Alasan kenapa UU bersifat rigid dan flaksible?
Karna Setiap ahli hukum yang mendalami konstitusi akan bertemu konsep untuk membeda-bedakan konstitusi. Ada konstitusi federal (mengatur susunan Negara federal) dan konstitusi Negara kesatuan (mengatur susunan Negara kesatuan). Ada konstitusi tertulis dan tidak tertulis. Konstitusi tertulis dibedakan antara UUD dan yang bukan UUD (undang-undang atau dokumen lain seperti Magna Carta). Ada yang membedakan anatar konstitusi rigid dan fleksibel.
Perbedaan-perbedaan atau penggolongan-pengolongan tersebut sekedar sebuah konsep, karena itu hanya bersifat akademis belaka. Dalam wujud praktis, didapati substansi-substansi umum yanga ada apada setiap konstitusi.
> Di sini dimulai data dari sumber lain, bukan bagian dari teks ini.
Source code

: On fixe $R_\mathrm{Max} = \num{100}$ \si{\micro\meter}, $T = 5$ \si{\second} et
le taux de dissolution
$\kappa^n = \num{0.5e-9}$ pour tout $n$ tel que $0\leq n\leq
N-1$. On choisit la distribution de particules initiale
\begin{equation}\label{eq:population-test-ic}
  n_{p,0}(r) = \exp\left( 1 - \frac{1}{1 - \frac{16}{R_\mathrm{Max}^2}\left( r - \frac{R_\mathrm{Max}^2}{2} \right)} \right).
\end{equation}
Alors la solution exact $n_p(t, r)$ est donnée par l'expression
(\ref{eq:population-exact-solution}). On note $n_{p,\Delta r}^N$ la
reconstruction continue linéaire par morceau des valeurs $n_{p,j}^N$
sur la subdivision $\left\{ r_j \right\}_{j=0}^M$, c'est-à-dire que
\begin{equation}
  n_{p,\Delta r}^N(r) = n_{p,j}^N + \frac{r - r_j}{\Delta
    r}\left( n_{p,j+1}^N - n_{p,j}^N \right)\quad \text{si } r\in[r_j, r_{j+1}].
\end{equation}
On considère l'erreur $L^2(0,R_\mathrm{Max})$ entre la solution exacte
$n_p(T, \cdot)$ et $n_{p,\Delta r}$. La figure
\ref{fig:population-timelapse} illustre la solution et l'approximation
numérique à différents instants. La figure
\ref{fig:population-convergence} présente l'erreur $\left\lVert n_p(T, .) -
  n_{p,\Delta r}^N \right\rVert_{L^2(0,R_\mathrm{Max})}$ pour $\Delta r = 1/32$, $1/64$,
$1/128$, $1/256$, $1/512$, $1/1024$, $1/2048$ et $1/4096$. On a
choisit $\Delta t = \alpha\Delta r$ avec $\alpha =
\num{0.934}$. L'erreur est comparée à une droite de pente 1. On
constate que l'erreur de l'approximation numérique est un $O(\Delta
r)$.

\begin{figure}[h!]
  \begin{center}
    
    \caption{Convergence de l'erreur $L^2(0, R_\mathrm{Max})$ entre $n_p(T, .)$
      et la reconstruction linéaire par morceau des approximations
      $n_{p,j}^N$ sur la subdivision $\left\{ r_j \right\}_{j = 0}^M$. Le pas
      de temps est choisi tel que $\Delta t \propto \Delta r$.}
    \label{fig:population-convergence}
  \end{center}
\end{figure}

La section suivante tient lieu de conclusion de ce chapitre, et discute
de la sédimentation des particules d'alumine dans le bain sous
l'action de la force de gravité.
Setiap Negara akan selalu memiliki sekaligus konstitusi tertulis dan tidak tertulis. Semua konstitusi akan memuat dasar-dasar fundamental Negara, susunan alat-alat kelengkapan Negara (constitutional organs), kependudukan dan kewarganegaraan, bentuk Negara, bentuk pemerintahan, dan lain-lain.
Kita akan membahas konsep konstitusi rigid (dan fleksibel), khususnya UUD 1945 sebagai konstitusi rigid. Perbedaan antara konstitusi rigid dan fleksibel bertolak dari cara perubahan (amandemen) konstitusi. Disebut fleksibel kalau perubahan tidak berbeda dengan tata cara mengubah undang-undang (statute, wet). Dikatakan rigid, apabila perubahan mensyaratkan tata cara khusus yang berbeda dengan perubahan undang-undang. Tata cara khusus yang berbeda tersebut dalam makna syarat yang sulit dari perubahan undang-undang biasa.
Pandangan lain mengatakan, rigid atau fleksibel diukur dari ‘apabila konstitusi acapkali diubah atau tidak?’ Meskipun tata cara perubahan diatur secara khusus, tetapi jika acapkali terjadi perubahan, maka konstitusi tersebut adalah konstitusi fleksibel. Sebaliknya, meskipun perubahan diatur secara sederhana, sama dengan mengubah atau membuat undang-undang, tetapi dalam kenyataan konstitusi tersebut jarang atau tidak, maka disebut konstitusi rigid. Pandangan kedua ini diluar kerangka normatif. Perubahan atau tidak ada perubahan adalah kehendak politik, bukan persolana hukum.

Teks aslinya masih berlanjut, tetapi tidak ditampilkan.